A new study says a $50 million facelift for Nicollet Mall in downtown Minneapolis will more than pay for itself – spurring $106 million in additional spending and creating 860 jobs, the Downtown Journal reported.
City leaders in Minneapolis envision a reinvention of the popular pedestrian and transit corridor in an effort to maintain it as an economic hub downtown, where 150,000 people work. The shininess of the mall's last makeover, in the 1980s, is fading, and its well-trod granite pavers are cracking, its supporters say.
The city last year held a competition to seek out creative resigns for the mall, and ultimately chose New York-based urban design firm James Corner Field Operations. The firm unveiled a plan for Nicollet from Washington Avenue toward Loring Park. Its features include plans for more trees and gardens along the northern stretch of the mall, an area to be dubbed “Mississippi Woods.” (You can see a nice overview of the plan with photos here.)

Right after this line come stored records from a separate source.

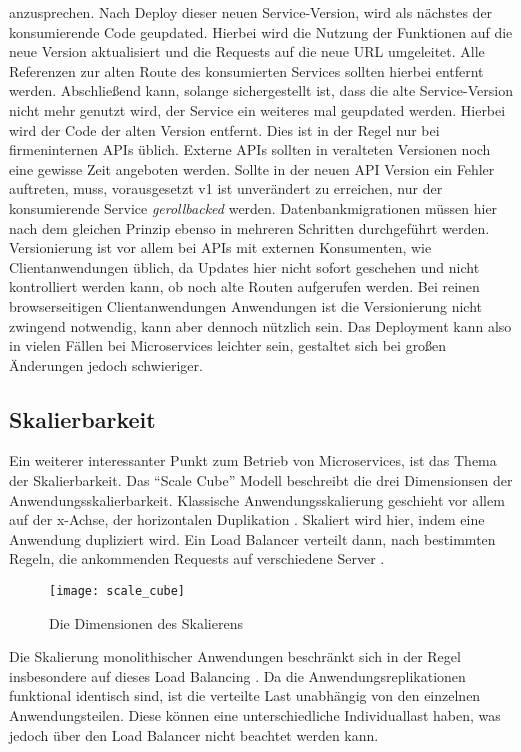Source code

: \noindent anzusprechen. Nach Deploy dieser neuen Service-Version, wird als nächstes der konsumierende Code geupdated. Hierbei wird die Nutzung der Funktionen auf die neue Version aktualisiert und die Requests auf die neue URL umgeleitet. Alle Referenzen zur alten Route des konsumierten Services sollten hierbei entfernt werden. Abschließend kann, solange sichergestellt ist, dass die alte Service-Version nicht mehr genutzt wird, der Service ein weiteres mal geupdated werden. Hierbei wird der Code der alten Version entfernt. Dies ist in der Regel nur bei firmeninternen APIs üblich. Externe APIs sollten in veralteten Versionen noch eine gewisse Zeit angeboten werden. Sollte in der neuen API Version ein Fehler auftreten, muss, vorausgesetzt v1 ist unverändert zu erreichen, nur der konsumierende Service \textit{gerollbacked} werden.
Datenbankmigrationen müssen hier nach dem gleichen Prinzip ebenso in mehreren Schritten durchgeführt werden.
Versionierung ist vor allem bei APIs mit externen Konsumenten, wie Clientanwendungen üblich, da Updates hier nicht sofort geschehen und nicht kontrolliert werden kann, ob noch alte Routen aufgerufen werden. Bei reinen browserseitigen Clientanwendungen Anwendungen ist die Versionierung nicht zwingend notwendig, kann aber dennoch nützlich sein.
Das Deployment kann also in vielen Fällen bei Microservices leichter sein, gestaltet sich bei großen Änderungen jedoch schwieriger.

\subsection{Skalierbarkeit}
Ein weiterer interessanter Punkt zum Betrieb von Microservices, ist das Thema der Skalierbarkeit.
Das ``Scale Cube'' \cite[][]{abbott2009art} Modell beschreibt die drei Dimensionsen der Anwendungsskalierbarkeit. Klassische Anwendungsskalierung geschieht vor allem auf der x-Achse, der horizontalen Duplikation \cite[][]{abbott2009art}. Skaliert wird hier, indem eine Anwendung dupliziert wird. Ein Load Balancer verteilt dann, nach bestimmten Regeln, die ankommenden Requests auf verschiedene Server \cite[vgl.][]{loadbalancing}.

\begin{figure}[!ht]
    \caption{Die Dimensionen des Skalierens \cite{abbott2009art}}
    \label{fig:scalecube}
    \texttt{[image: scale\_cube]}
\end{figure}

Die Skalierung monolithischer Anwendungen beschränkt sich in der Regel insbesondere auf dieses Load Balancing \cite[vgl.][]{infaktuell}.
Da die Anwendungsreplikationen funktional identisch sind, ist die verteilte Last unabhängig von den einzelnen Anwendungsteilen. Diese können eine unterschiedliche Individuallast haben, was jedoch über den Load Balancer nicht beachtet werden kann.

But it won't be cheap, so city leaders for several years have been prodding lawmakers for state money.
Gov. Mark Dayton has backed a plan for $20 million in state investment, as part of a much broader bonding bill for capital improvement projects statewide. (The city also aims to raise another $25 million for Nicollet with an assessment levied on property owners near the mall, although details of that proposal haven't been finalized, the Star Tribune notes.)
The new $15,000 study, conducted by St. Paul-based Donjek and Anton Economics, seems to offer ammunition to project supporters. (See a copy of the report posted by the Downtown Journal here.) The report argues that a Nicollet redesign would raise downtown property values and lure new money-spending visitors.

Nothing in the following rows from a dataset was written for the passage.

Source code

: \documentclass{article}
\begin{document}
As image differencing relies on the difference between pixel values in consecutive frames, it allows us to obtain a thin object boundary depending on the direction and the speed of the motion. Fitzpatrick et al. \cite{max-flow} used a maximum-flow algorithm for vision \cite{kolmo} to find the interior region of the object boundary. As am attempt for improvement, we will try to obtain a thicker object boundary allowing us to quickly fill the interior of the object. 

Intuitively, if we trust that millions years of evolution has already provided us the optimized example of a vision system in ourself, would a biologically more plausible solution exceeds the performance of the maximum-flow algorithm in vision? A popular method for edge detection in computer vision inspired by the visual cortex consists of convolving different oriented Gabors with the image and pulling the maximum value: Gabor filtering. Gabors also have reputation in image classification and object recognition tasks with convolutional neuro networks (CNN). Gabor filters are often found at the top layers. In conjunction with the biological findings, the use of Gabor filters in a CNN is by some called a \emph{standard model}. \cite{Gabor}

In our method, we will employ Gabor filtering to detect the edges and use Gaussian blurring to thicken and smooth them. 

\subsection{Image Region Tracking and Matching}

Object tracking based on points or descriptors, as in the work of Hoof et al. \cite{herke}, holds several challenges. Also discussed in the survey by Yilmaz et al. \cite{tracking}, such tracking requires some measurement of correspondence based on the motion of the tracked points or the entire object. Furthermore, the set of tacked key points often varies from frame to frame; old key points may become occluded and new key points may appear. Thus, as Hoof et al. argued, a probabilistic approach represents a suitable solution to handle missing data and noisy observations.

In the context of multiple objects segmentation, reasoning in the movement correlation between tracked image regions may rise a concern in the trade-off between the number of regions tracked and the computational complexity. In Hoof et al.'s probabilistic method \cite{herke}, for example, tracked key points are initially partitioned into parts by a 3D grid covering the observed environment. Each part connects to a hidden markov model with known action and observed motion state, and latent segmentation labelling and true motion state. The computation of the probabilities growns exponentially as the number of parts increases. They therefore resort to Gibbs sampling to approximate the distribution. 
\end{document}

"As our funding request makes its way through the Legislature, these numbers tell the story that the project is well worth the investment,” Minneapolis Mayor Betsy Hodges said in a statement.
But for now, lawmakers are chewing over Dayton's bonding bill, so the Nicollet project's funding is up in the air.
Rep. Alice Hausman, DFL-St. Paul, a key legislator who chairs the House Capital Investment Committee, said Wednesday she still has concerns about the project, the Star Tribune reports. “In meeting after meeting, I’ve listened and listened, and I can’t tell what the concept is. ... It’s been something of a moving target.”